Dr Gockel argued that since Ghana is surrounded by French-speaking CFA zone countries, it makes economic sense for it to be a CFA holder in order to transact business easily with its neighbours.
Dr Gockel's call is quite significant, especially coming on the heels of Ghana"s admission into 'La Francophonie' the 'Commonwealth' of French speaking nations.
Ghana's joining of 'La Francophonie' is of “significant strategic mutual benefit because of our geographic, historic and even blood ties with Francophone countries…Our lives are intimately linked with the French world, particularly in our sub-region and this strategic association would give a big boost to addressing some of our mutual concerns,” Foreign Minister Nana Addo Dankwa Akufo-Addo told The Statesman from Bucharest, the venue for the association's summit last Thursday.
In an interview with The Statesman later, Dr Gockel contended that based on the optimum currency area notion and practice, countries that are contiguous will immensely benefit from trade, commerce and industry when they circulate a common currency. “We trade more with Burkina Faso, Cote d'Ivoire and Togo. In fact, Togo is our biggest trading partner. While it is good to have some kind of arrangement with Nigeria, it is far from Ghana and there is very little cross-border trade.”
He submitted that when Ghana joins the CFA zone, its market will be widened so that it can take advantage of economies of scale in the sub-region.
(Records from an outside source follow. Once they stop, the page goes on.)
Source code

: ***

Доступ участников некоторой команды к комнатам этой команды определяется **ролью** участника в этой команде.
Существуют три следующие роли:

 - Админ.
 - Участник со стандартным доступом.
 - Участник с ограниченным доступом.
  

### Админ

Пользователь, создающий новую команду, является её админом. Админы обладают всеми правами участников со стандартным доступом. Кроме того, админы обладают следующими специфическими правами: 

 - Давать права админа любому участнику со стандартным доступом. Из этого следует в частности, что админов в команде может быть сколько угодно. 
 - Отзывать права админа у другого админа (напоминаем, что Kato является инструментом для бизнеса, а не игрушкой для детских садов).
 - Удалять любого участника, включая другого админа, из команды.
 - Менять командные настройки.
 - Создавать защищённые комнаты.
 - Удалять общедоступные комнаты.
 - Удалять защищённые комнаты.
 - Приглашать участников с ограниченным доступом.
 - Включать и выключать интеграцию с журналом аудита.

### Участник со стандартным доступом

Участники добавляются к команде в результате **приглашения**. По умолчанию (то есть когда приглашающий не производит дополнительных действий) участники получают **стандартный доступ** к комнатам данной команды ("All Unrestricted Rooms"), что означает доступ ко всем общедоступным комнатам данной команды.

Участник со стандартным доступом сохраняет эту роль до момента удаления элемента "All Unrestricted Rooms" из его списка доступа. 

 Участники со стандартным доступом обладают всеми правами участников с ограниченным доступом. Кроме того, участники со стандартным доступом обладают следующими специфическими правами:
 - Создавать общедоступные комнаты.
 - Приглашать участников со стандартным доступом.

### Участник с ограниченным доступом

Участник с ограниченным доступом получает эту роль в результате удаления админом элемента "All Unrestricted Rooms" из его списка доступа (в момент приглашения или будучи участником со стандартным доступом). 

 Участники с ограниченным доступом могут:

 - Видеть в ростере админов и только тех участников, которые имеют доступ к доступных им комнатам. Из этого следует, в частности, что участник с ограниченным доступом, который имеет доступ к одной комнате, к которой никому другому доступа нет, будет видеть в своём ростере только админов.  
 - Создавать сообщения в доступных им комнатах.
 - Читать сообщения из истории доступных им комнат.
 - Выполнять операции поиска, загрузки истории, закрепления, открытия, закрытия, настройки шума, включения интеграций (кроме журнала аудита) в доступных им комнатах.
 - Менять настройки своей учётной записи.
He averred that since Nigeria is also surrounded by CFA-spending francophone states, it is economically prudent for it to join the CFA zone rather than the West African Monetary Union.
He suggested that CFA should be more preferred than the proposed Eco of the union. “Is it purely polarisation? Anglophone against francophone? If we want to have a common currency, why not join them at once in the creation of a common currency.”
Dr Gockel noted that the European Union started with private sector-led trade before it developed a common currency; but the English-speaking West African nations want to begin with a common currency. That, to him, is not the best way to commence a common currency for the sub-region.
The forum was organised by the Legon Economics Students Society in collaboration with the Ministry of Finance and Economic Planning to provide a platform for the academic community to contribute towards the preparation of the 2007 budget.
The theme of the forum was, “Expectations in 2007 Budget - Inputs from Students and the Intellectual Community.”